→ **Task**:
Within the records below, find each line with the word "documentclass" and copy it out.

→ **Source data**:
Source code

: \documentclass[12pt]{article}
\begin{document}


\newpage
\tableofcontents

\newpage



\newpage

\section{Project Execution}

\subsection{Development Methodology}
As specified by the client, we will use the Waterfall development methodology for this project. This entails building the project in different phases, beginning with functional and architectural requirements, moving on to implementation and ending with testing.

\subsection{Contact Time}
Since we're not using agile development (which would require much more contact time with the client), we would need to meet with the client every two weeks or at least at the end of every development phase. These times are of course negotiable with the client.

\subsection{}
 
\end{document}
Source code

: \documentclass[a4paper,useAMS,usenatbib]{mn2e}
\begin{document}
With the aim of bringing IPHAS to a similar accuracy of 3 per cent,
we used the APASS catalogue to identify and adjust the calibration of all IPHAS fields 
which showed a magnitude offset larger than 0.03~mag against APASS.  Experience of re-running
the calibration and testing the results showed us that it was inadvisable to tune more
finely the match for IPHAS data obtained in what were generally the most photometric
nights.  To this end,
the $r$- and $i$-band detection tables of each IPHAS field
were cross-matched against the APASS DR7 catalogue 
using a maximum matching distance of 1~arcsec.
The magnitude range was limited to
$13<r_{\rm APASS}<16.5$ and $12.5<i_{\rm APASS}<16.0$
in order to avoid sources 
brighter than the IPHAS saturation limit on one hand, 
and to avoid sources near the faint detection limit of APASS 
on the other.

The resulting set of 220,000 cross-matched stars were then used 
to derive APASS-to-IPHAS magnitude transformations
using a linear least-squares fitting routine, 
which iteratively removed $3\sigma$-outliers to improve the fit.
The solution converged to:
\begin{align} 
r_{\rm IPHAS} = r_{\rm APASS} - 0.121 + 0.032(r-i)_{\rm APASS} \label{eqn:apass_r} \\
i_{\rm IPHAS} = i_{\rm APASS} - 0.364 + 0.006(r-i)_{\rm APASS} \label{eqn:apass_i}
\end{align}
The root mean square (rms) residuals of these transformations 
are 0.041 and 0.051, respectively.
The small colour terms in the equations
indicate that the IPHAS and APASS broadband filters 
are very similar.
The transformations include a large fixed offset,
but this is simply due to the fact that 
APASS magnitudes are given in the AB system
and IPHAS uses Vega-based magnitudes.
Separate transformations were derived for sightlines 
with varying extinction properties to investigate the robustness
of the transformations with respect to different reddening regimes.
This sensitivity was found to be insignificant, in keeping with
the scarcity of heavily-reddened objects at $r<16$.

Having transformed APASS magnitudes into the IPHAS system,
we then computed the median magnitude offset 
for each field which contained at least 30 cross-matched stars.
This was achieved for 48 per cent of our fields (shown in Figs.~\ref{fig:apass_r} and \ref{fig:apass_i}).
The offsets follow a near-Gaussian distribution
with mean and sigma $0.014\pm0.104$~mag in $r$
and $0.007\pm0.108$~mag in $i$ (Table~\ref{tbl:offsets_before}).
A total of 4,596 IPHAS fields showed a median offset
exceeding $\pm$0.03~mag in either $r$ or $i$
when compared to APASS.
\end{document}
...
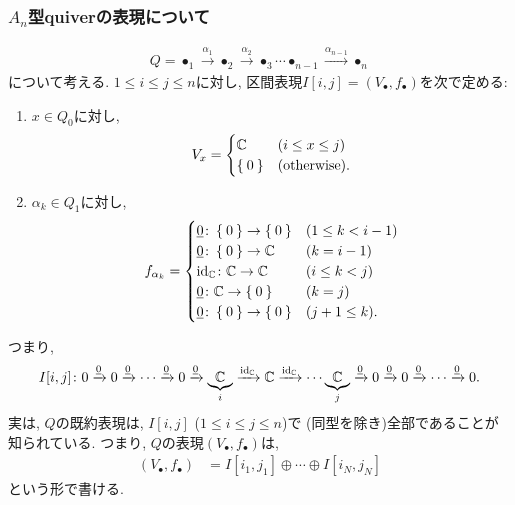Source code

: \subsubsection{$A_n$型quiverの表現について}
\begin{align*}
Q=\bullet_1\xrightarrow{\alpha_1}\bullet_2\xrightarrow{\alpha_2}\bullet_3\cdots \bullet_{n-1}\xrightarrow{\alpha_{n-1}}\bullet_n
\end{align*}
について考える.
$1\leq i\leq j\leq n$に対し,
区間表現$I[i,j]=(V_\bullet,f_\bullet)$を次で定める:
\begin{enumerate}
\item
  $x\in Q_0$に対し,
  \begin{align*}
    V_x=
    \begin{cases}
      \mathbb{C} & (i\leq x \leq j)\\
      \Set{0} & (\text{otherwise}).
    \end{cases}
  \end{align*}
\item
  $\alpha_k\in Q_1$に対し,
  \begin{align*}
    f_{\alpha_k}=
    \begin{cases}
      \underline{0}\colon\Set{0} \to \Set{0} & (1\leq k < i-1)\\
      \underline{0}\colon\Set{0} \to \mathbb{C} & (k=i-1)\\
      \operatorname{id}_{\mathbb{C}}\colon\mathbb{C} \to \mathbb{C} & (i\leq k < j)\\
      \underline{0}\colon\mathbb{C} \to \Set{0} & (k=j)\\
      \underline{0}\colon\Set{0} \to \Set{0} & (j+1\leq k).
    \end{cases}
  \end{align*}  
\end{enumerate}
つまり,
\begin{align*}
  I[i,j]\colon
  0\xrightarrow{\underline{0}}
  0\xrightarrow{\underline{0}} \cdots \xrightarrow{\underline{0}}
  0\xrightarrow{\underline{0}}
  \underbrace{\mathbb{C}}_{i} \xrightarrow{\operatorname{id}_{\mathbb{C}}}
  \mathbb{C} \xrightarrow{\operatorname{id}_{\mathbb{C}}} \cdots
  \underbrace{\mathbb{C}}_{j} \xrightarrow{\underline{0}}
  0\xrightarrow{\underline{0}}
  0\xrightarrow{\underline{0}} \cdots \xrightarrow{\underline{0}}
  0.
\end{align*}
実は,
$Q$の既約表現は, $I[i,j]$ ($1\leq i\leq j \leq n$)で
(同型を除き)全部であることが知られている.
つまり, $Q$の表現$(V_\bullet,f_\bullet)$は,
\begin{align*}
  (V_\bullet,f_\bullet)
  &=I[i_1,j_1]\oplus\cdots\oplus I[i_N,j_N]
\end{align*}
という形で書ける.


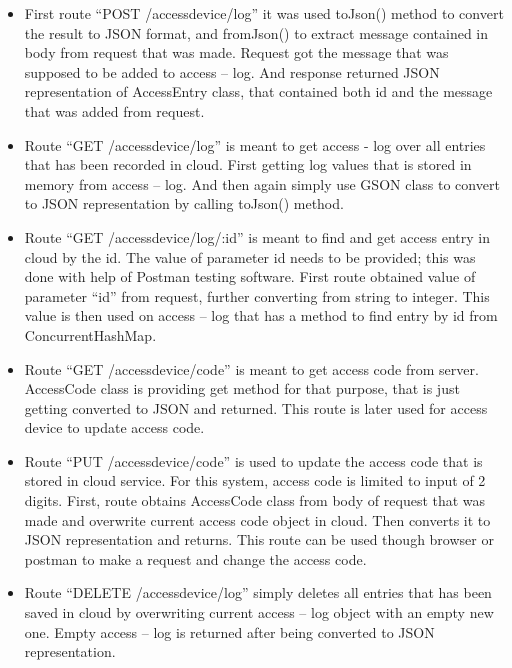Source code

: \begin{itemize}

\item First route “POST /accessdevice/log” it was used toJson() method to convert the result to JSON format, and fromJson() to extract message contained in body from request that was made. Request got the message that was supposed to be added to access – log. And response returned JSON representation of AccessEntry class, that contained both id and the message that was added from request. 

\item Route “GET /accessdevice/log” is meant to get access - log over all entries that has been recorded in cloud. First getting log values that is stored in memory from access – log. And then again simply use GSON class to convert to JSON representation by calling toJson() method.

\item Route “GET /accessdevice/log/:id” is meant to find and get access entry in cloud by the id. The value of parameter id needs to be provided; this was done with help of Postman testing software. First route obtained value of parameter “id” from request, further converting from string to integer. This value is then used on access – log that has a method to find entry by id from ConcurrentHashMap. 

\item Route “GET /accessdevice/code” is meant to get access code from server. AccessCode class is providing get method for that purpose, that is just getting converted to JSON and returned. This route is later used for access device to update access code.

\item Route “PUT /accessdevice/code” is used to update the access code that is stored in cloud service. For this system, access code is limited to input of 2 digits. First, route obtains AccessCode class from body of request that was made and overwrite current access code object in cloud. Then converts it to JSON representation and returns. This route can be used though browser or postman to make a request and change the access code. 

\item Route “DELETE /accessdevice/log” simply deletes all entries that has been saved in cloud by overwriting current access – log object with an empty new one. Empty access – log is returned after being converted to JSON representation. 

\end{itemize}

→ **The completed task**:
: \documentclass[12pt]{article}
: \documentclass[a4paper,useAMS,usenatbib]{mn2e}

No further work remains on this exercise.